*** Begin section ***

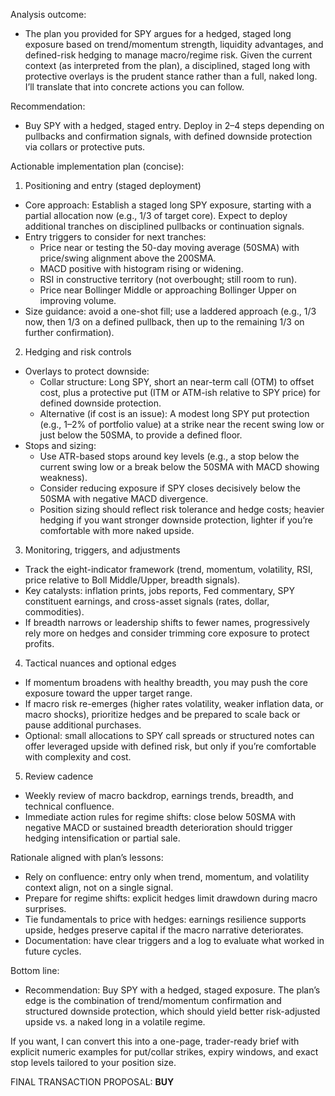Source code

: Analysis outcome:
- The plan you provided for SPY argues for a hedged, staged long exposure based on trend/momentum strength, liquidity advantages, and defined-risk hedging to manage macro/regime risk. Given the current context (as interpreted from the plan), a disciplined, staged long with protective overlays is the prudent stance rather than a full, naked long. I’ll translate that into concrete actions you can follow.

Recommendation:
- Buy SPY with a hedged, staged entry. Deploy in 2–4 steps depending on pullbacks and confirmation signals, with defined downside protection via collars or protective puts.

Actionable implementation plan (concise):
1) Positioning and entry (staged deployment)
- Core approach: Establish a staged long SPY exposure, starting with a partial allocation now (e.g., 1/3 of target core). Expect to deploy additional tranches on disciplined pullbacks or continuation signals.
- Entry triggers to consider for next tranches:
  - Price near or testing the 50-day moving average (50SMA) with price/swing alignment above the 200SMA.
  - MACD positive with histogram rising or widening.
  - RSI in constructive territory (not overbought; still room to run).
  - Price near Bollinger Middle or approaching Bollinger Upper on improving volume.
- Size guidance: avoid a one-shot fill; use a laddered approach (e.g., 1/3 now, then 1/3 on a defined pullback, then up to the remaining 1/3 on further confirmation).

2) Hedging and risk controls
- Overlays to protect downside:
  - Collar structure: Long SPY, short an near-term call (OTM) to offset cost, plus a protective put (ITM or ATM-ish relative to SPY price) for defined downside protection.
  - Alternative (if cost is an issue): A modest long SPY put protection (e.g., 1–2% of portfolio value) at a strike near the recent swing low or just below the 50SMA, to provide a defined floor.
- Stops and sizing:
  - Use ATR-based stops around key levels (e.g., a stop below the current swing low or a break below the 50SMA with MACD showing weakness).
  - Consider reducing exposure if SPY closes decisively below the 50SMA with negative MACD divergence.
  - Position sizing should reflect risk tolerance and hedge costs; heavier hedging if you want stronger downside protection, lighter if you’re comfortable with more naked upside.

3) Monitoring, triggers, and adjustments
- Track the eight-indicator framework (trend, momentum, volatility, RSI, price relative to Boll Middle/Upper, breadth signals).
- Key catalysts: inflation prints, jobs reports, Fed commentary, SPY constituent earnings, and cross-asset signals (rates, dollar, commodities).
- If breadth narrows or leadership shifts to fewer names, progressively rely more on hedges and consider trimming core exposure to protect profits.

4) Tactical nuances and optional edges
- If momentum broadens with healthy breadth, you may push the core exposure toward the upper target range.
- If macro risk re-emerges (higher rates volatility, weaker inflation data, or macro shocks), prioritize hedges and be prepared to scale back or pause additional purchases.
- Optional: small allocations to SPY call spreads or structured notes can offer leveraged upside with defined risk, but only if you’re comfortable with complexity and cost.

5) Review cadence
- Weekly review of macro backdrop, earnings trends, breadth, and technical confluence.
- Immediate action rules for regime shifts: close below 50SMA with negative MACD or sustained breadth deterioration should trigger hedging intensification or partial sale.

Rationale aligned with plan’s lessons:
- Rely on confluence: entry only when trend, momentum, and volatility context align, not on a single signal.
- Prepare for regime shifts: explicit hedges limit drawdown during macro surprises.
- Tie fundamentals to price with hedges: earnings resilience supports upside, hedges preserve capital if the macro narrative deteriorates.
- Documentation: have clear triggers and a log to evaluate what worked in future cycles.

Bottom line:
- Recommendation: Buy SPY with a hedged, staged exposure. The plan’s edge is the combination of trend/momentum confirmation and structured downside protection, which should yield better risk-adjusted upside vs. a naked long in a volatile regime.

If you want, I can convert this into a one-page, trader-ready brief with explicit numeric examples for put/collar strikes, expiry windows, and exact stop levels tailored to your position size.

FINAL TRANSACTION PROPOSAL: **BUY**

*** End section ***

* Assignment *
Omit the pictures and reproduce the remaining material above exactly.

* Written reply *
Source code

: Analysis outcome:
- The plan you provided for SPY argues for a hedged, staged long exposure based on trend/momentum strength, liquidity advantages, and defined-risk hedging to manage macro/regime risk. Given the current context (as interpreted from the plan), a disciplined, staged long with protective overlays is the prudent stance rather than a full, naked long. I’ll translate that into concrete actions you can follow.

Recommendation:
- Buy SPY with a hedged, staged entry. Deploy in 2–4 steps depending on pullbacks and confirmation signals, with defined downside protection via collars or protective puts.

Actionable implementation plan (concise):
1) Positioning and entry (staged deployment)
- Core approach: Establish a staged long SPY exposure, starting with a partial allocation now (e.g., 1/3 of target core). Expect to deploy additional tranches on disciplined pullbacks or continuation signals.
- Entry triggers to consider for next tranches:
  - Price near or testing the 50-day moving average (50SMA) with price/swing alignment above the 200SMA.
  - MACD positive with histogram rising or widening.
  - RSI in constructive territory (not overbought; still room to run).
  - Price near Bollinger Middle or approaching Bollinger Upper on improving volume.
- Size guidance: avoid a one-shot fill; use a laddered approach (e.g., 1/3 now, then 1/3 on a defined pullback, then up to the remaining 1/3 on further confirmation).

2) Hedging and risk controls
- Overlays to protect downside:
  - Collar structure: Long SPY, short an near-term call (OTM) to offset cost, plus a protective put (ITM or ATM-ish relative to SPY price) for defined downside protection.
  - Alternative (if cost is an issue): A modest long SPY put protection (e.g., 1–2% of portfolio value) at a strike near the recent swing low or just below the 50SMA, to provide a defined floor.
- Stops and sizing:
  - Use ATR-based stops around key levels (e.g., a stop below the current swing low or a break below the 50SMA with MACD showing weakness).
  - Consider reducing exposure if SPY closes decisively below the 50SMA with negative MACD divergence.
  - Position sizing should reflect risk tolerance and hedge costs; heavier hedging if you want stronger downside protection, lighter if you’re comfortable with more naked upside.

3) Monitoring, triggers, and adjustments
- Track the eight-indicator framework (trend, momentum, volatility, RSI, price relative to Boll Middle/Upper, breadth signals).
- Key catalysts: inflation prints, jobs reports, Fed commentary, SPY constituent earnings, and cross-asset signals (rates, dollar, commodities).
- If breadth narrows or leadership shifts to fewer names, progressively rely more on hedges and consider trimming core exposure to protect profits.

4) Tactical nuances and optional edges
- If momentum broadens with healthy breadth, you may push the core exposure toward the upper target range.
- If macro risk re-emerges (higher rates volatility, weaker inflation data, or macro shocks), prioritize hedges and be prepared to scale back or pause additional purchases.
- Optional: small allocations to SPY call spreads or structured notes can offer leveraged upside with defined risk, but only if you’re comfortable with complexity and cost.

5) Review cadence
- Weekly review of macro backdrop, earnings trends, breadth, and technical confluence.
- Immediate action rules for regime shifts: close below 50SMA with negative MACD or sustained breadth deterioration should trigger hedging intensification or partial sale.

Rationale aligned with plan’s lessons:
- Rely on confluence: entry only when trend, momentum, and volatility context align, not on a single signal.
- Prepare for regime shifts: explicit hedges limit drawdown during macro surprises.
- Tie fundamentals to price with hedges: earnings resilience supports upside, hedges preserve capital if the macro narrative deteriorates.
- Documentation: have clear triggers and a log to evaluate what worked in future cycles.

Bottom line:
- Recommendation: Buy SPY with a hedged, staged exposure. The plan’s edge is the combination of trend/momentum confirmation and structured downside protection, which should yield better risk-adjusted upside vs. a naked long in a volatile regime.

If you want, I can convert this into a one-page, trader-ready brief with explicit numeric examples for put/collar strikes, expiry windows, and exact stop levels tailored to your position size.

FINAL TRANSACTION PROPOSAL: **BUY**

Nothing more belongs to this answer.